E Manon, porque ninguém estava observando, porque não se importava, estendeu os braços também e aproveitou a queda livre, o vento agora como uma canção nos ouvidos, em seu coração insensível.
***
O céu cinzento começava a se encher de luz conforme o sol descia no horizonte às costas deles. Coberta pelo manto, Manon estava sentada sobre Abraxos, a visão um pouco embaçada devido à pálpebra interna que já havia colocado de volta com um piscar. Mesmo assim, avaliou as Treze, montadas nas serpentes aladas à boca da descida do cânion.
Estavam reunidas em duas fileiras de seis: Asterin e a montaria azul-pálido diretamente atrás de Manon, liderando a primeira fileira; Sorrel tomando o centro na segunda. Estavam todas despertas e alerta – e levemente confusas. As asas danificadas de Abraxos não estavam prontas para fazer a Travessia estreita, ainda não. Então elas se encontraram na porta dos fundos, onde andaram com as criaturas pelos 3 quilômetros até a primeira descida do cânion; caminharam como uma unidade militar adequada, em hierarquia e em silêncio.

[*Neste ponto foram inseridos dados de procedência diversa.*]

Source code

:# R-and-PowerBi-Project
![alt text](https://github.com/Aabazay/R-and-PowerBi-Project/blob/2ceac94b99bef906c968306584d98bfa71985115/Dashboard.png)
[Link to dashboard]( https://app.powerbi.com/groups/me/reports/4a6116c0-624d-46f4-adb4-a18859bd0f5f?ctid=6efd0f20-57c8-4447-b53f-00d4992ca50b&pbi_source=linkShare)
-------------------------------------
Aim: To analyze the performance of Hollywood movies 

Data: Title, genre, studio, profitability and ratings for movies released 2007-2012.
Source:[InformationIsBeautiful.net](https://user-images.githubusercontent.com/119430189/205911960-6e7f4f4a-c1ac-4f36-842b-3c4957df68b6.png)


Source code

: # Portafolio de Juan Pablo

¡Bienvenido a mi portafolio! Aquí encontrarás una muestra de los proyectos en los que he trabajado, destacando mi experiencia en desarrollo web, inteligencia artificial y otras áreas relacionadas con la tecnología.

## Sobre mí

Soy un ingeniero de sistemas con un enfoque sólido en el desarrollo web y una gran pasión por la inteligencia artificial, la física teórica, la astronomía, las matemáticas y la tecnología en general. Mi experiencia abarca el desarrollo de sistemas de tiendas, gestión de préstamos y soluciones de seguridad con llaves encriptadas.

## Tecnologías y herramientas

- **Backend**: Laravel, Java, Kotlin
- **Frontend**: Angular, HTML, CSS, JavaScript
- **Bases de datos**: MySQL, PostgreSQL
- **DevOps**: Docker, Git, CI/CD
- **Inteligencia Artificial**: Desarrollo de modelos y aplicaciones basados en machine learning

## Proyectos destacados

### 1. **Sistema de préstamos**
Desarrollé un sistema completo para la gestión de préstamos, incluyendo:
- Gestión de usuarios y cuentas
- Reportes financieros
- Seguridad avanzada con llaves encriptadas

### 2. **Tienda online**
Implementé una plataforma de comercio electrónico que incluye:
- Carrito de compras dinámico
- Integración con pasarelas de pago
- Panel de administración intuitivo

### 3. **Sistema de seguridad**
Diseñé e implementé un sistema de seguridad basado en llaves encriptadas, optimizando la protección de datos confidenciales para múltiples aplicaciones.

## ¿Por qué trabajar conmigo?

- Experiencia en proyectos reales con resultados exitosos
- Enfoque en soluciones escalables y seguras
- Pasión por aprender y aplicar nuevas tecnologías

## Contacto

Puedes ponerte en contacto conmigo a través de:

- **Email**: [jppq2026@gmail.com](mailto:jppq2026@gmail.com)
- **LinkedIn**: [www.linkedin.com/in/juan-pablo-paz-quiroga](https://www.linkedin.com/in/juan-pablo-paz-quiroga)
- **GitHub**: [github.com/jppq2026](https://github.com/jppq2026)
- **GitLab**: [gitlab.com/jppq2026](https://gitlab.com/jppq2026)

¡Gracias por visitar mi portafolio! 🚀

A abertura do cânion era ampla o bastante para que Abraxos saltasse, planando com facilidade. Decolagens eram um problema graças ao músculo danificado e aos pontos fracos nas asas – áreas que tinham levado surras demais e talvez jamais recuperassem força total.
Mas Manon não explicou isso às Treze, porque não era da conta delas e não as afetava.
— Toda manhã, de hoje até os Jogos de Guerra — falou a líder, encarando o labirinto de ravinas e arcos que compunha o cânion entalhado pelo vento — vamos nos encontrar aqui e treinar até o café da manhã. Depois teremos o treino da tarde com as outras alianças. Não contem a ninguém.
Ela só precisaria sair cedo para colocar Abraxos no ar enquanto as outras faziam a Travessia.
— Quero que façamos formação fechada. Não me importa o que os homens dizem sobre manter as montarias separadas. Deixem que as serpentes aladas escolham seu domínio, deixem que briguem, mas vão voar, unidas como uma armadura. Não haverá aberturas e nenhum espaço para atitudes ou besteiras territoriais. Nós voaremos por este cânion juntas, ou não voaremos.
Ela olhou para cada uma das bruxas e as montarias nos olhos. Abraxos, para a surpresa de Manon, fez o mesmo. O que faltava a ele em tamanho, o animal compensava em pura vontade, velocidade e destreza. Ele sentia as correntes antes mesmo de Manon.
— Quando terminarmos, se sobrevivermos, nos encontraremos do outro lado e iremos de novo. Até que esteja perfeito. Suas bestas aprenderão a confiar umas nas outras e a seguir ordens. — O vento beijou o rosto da bruxa. — Não fiquem para trás — disse ela, e Abraxos mergulhou no cânion.